───── Source material
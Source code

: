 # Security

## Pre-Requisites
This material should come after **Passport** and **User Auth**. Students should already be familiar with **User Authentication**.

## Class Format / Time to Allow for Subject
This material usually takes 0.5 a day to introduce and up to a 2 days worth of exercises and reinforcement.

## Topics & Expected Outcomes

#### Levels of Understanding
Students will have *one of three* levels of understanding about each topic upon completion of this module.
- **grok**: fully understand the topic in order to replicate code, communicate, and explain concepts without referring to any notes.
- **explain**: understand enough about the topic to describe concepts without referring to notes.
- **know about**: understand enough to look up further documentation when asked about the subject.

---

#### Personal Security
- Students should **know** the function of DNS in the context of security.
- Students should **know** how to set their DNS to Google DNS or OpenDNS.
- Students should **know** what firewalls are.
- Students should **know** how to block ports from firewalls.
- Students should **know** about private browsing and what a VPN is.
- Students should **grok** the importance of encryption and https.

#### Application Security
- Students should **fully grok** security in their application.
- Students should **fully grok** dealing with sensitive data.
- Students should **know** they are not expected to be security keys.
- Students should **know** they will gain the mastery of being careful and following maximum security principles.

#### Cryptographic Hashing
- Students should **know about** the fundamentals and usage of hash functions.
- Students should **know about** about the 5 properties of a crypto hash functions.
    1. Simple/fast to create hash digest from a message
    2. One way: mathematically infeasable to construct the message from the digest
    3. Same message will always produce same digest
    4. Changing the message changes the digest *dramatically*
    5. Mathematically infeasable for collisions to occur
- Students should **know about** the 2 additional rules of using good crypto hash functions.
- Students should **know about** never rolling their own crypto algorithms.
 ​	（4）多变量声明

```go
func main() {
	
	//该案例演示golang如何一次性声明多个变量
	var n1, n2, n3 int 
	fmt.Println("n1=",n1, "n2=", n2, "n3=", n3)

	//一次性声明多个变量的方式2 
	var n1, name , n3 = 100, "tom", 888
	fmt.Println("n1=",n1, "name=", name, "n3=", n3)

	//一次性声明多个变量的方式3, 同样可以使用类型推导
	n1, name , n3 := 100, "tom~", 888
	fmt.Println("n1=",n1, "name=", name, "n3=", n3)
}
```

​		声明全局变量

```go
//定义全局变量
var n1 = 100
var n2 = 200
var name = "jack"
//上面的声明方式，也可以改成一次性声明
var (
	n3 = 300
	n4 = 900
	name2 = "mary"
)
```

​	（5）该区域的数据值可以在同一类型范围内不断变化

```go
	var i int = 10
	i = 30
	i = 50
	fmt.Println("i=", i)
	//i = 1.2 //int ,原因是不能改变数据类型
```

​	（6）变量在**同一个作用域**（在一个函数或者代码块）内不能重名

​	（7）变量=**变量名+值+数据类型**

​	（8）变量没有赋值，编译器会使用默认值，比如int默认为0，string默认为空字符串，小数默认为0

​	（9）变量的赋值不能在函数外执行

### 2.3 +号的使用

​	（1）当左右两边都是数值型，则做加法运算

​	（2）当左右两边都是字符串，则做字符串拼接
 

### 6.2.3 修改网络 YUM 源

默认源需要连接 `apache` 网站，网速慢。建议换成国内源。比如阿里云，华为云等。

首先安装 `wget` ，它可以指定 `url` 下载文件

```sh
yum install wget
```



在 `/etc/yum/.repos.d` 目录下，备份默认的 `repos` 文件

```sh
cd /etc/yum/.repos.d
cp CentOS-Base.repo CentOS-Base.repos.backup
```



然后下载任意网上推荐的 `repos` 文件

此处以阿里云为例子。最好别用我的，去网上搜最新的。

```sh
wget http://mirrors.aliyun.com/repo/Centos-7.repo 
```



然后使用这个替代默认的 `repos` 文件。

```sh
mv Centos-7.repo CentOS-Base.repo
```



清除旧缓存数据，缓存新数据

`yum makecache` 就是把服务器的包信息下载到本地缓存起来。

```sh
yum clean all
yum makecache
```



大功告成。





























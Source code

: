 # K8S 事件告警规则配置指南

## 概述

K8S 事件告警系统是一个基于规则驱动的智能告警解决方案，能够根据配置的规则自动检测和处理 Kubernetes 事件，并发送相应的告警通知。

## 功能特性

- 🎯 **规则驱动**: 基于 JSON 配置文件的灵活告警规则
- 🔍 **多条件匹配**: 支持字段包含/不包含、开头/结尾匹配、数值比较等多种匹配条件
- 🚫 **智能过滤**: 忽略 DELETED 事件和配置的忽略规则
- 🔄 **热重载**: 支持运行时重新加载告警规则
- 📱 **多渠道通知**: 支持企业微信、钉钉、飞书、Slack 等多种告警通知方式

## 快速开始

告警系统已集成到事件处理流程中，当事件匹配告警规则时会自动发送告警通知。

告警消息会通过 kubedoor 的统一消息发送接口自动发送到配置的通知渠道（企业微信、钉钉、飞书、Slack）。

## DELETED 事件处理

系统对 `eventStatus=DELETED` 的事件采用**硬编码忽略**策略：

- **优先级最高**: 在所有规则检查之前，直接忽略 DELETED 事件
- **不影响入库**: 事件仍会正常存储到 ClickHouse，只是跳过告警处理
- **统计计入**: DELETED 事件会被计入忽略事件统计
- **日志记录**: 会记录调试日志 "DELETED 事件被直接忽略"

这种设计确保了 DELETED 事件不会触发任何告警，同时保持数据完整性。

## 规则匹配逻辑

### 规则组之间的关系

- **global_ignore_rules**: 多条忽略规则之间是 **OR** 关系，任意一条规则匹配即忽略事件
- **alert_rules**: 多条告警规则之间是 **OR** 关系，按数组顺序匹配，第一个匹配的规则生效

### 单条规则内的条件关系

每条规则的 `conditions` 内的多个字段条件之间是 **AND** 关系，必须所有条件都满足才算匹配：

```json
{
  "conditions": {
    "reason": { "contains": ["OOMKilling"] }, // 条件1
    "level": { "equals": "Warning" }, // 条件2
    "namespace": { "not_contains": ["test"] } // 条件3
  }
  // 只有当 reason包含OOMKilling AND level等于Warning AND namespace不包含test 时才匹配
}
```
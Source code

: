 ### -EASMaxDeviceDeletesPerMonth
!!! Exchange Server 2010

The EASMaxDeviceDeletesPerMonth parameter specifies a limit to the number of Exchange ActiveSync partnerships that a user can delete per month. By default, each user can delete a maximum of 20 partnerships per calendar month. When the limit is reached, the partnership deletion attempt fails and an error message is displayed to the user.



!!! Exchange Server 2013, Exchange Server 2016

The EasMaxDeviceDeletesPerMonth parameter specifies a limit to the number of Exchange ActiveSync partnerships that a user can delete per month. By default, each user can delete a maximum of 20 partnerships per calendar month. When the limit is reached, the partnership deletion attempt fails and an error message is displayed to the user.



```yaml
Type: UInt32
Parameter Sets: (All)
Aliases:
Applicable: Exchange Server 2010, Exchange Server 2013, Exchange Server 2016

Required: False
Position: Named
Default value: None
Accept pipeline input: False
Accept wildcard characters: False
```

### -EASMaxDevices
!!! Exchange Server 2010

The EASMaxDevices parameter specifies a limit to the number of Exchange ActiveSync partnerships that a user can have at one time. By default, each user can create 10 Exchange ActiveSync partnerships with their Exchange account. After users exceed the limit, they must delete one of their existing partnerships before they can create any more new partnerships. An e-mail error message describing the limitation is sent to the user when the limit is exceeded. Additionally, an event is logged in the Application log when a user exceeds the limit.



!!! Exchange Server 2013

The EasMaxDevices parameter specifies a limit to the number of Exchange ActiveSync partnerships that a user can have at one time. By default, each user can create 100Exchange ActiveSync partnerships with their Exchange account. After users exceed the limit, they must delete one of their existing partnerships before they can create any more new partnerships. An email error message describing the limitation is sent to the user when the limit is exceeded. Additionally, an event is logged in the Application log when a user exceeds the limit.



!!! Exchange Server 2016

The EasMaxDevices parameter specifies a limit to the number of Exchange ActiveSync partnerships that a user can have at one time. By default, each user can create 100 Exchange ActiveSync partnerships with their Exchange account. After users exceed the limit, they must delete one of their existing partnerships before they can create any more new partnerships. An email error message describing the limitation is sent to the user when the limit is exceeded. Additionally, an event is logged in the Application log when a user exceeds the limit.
──────────
— Task brief —
Each line from the top of the entries above through the line containing "Students will have" must be transcribed exactly, and no other line may appear.

— Response —
Source code

: # Security

## Pre-Requisites
This material should come after **Passport** and **User Auth**. Students should already be familiar with **User Authentication**.

## Class Format / Time to Allow for Subject
This material usually takes 0.5 a day to introduce and up to a 2 days worth of exercises and reinforcement.

## Topics & Expected Outcomes

#### Levels of Understanding
Students will have *one of three* levels of understanding about each topic upon completion of this module.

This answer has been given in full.